Add socioeconomic data to our embedding data

The two datasets are linked using the common identifier LSOA21CD, allowing the embedding variables to be combined with the socioeconomic variables for each LSOA.

Code
# Join embedding data with socioeconomic data
# Merge on the common LSOA identifier to combine both datasets
gdf2 = gdf.merge(
    df,
    on="LSOA21CD",   # Shared key between datasets
    how="left"       # Keep all rows from gdf (embeddings), add matching socioeconomic data
)

Display updated data

Confirm that embedding and socioeconomic variables have been successfully merged.

Code
# Display updated data
gdf2

Display the IMD data

Visualising the IMD data on a map helps reveal the spatial distribution of deprivation across London and makes patterns easier to interpret than in tabular form.

Code
# -----------------------------------------
# Interactive map of IMD deciles
# -----------------------------------------

# Add reference points (Name, latitude, longitude)
# These provide spatial context and help orient the map
pois = """
"Westminster", 51.4975, -0.1357
"City of London", 51.5155, -0.0922
"Canary Wharf", 51.5054, -0.0235
"King's Cross", 51.5308, -0.1238
"Heathrow Airport", 51.4700, -0.4543
"WE ARE HERE :)", 51.4962, -0.1298
"""

# Ensure the GeoDataFrame has a coordinate reference system (CRS)
# Use EPSG:4326 only if the coordinates are already longitude/latitude
if gdf2.crs is None:
    gdf2 = gdf2.set_crs(epsg=4326)

# Create interactive map
# Visualises IMD deciles across LSOAs with tooltips and optional basemaps
m = make_webmap_general(
    focus_gdf=gdf2,
    focus_col="IMD_decile",
    focus_name="LSOA IMD Deciles",
    focus_tooltip_cols=("LSOA21CD", "LSOA21NM", "IMD_decile"),
    focus_categorical=True,
    focus_legend=True,
    focus_cmap="YlOrRd_r",
    focus_style_kwds={
        "fillOpacity": 0.6,
        "weight": 0.2,
        "color": "black",
    },
    context_gdf=None,
    pois=pois,
    fit_to="focus",
    zoom_start=10,
)

# Display map
m

Create a model to predict IMD using ONLY socioeconomic variables

The model uses variables identified in previous studies as predictors of deprivation, including: - Percentage with no qualifications (age 16+) - Percentage reporting bad or very bad health - Population density (per km²) - Percentage of lone-parent households

A Random Forest model is used, which is an ensemble of decision trees.
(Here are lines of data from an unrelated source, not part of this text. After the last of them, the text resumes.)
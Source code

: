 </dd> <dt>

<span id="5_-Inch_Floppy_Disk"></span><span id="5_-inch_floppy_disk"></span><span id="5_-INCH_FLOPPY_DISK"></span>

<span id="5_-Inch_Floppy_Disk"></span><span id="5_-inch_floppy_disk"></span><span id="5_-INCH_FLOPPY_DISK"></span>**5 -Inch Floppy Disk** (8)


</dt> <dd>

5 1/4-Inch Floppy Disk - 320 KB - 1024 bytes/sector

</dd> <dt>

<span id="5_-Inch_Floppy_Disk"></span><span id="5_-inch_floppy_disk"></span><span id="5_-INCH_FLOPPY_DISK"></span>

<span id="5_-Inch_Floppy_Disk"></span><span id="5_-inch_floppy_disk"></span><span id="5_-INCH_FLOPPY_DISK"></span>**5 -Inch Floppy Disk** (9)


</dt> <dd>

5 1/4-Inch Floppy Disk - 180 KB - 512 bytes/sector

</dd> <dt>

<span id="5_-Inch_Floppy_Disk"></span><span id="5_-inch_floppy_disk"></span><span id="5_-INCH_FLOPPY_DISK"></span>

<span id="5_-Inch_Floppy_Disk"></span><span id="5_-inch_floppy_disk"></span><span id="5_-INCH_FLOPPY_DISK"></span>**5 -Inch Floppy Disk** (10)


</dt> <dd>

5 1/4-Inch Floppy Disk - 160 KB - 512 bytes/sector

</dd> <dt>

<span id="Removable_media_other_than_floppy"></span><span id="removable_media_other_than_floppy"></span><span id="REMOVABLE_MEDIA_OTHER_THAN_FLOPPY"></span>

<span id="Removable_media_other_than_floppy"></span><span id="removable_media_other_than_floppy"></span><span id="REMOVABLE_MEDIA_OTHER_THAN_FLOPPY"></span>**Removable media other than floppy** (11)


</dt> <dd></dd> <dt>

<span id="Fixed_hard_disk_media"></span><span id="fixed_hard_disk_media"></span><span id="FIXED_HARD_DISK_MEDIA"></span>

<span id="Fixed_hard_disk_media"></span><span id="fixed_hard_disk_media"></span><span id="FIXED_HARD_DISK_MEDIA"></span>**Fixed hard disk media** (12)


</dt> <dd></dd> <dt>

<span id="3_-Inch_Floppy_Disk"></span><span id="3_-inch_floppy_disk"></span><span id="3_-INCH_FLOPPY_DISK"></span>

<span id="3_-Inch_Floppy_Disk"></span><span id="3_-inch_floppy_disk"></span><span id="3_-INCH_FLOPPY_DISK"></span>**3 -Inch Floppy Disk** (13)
It can capture non-linear relationships and interactions between variables without requiring assumptions such as proportional odds used in ordinal logistic regression.

Code
# -----------------------------------------
# Run Random Forest model (socioeconomic variables only)
# -----------------------------------------

# Train a classifier to predict IMD decile using selected socioeconomic predictors
results = run_rf_classifier(
    data=gdf2,
    y_col="IMD_decile",  # Target variable (deprivation decile)
    x_cols=[
        "Percent no qualifications 16 and over",
        "Percent bad and very band health",
        "Population density per km",
        "Percent lone family household",
    ],  # Predictor variables
)

Create a model to predict IMD using ONLY embedding variables

Code
# -----------------------------------------
# Run Random Forest model (embedding features only)
# -----------------------------------------

# Define embedding feature columns (A00_mean to A63_mean)
feature_cols = [f"A{i:02d}_mean" for i in range(64)]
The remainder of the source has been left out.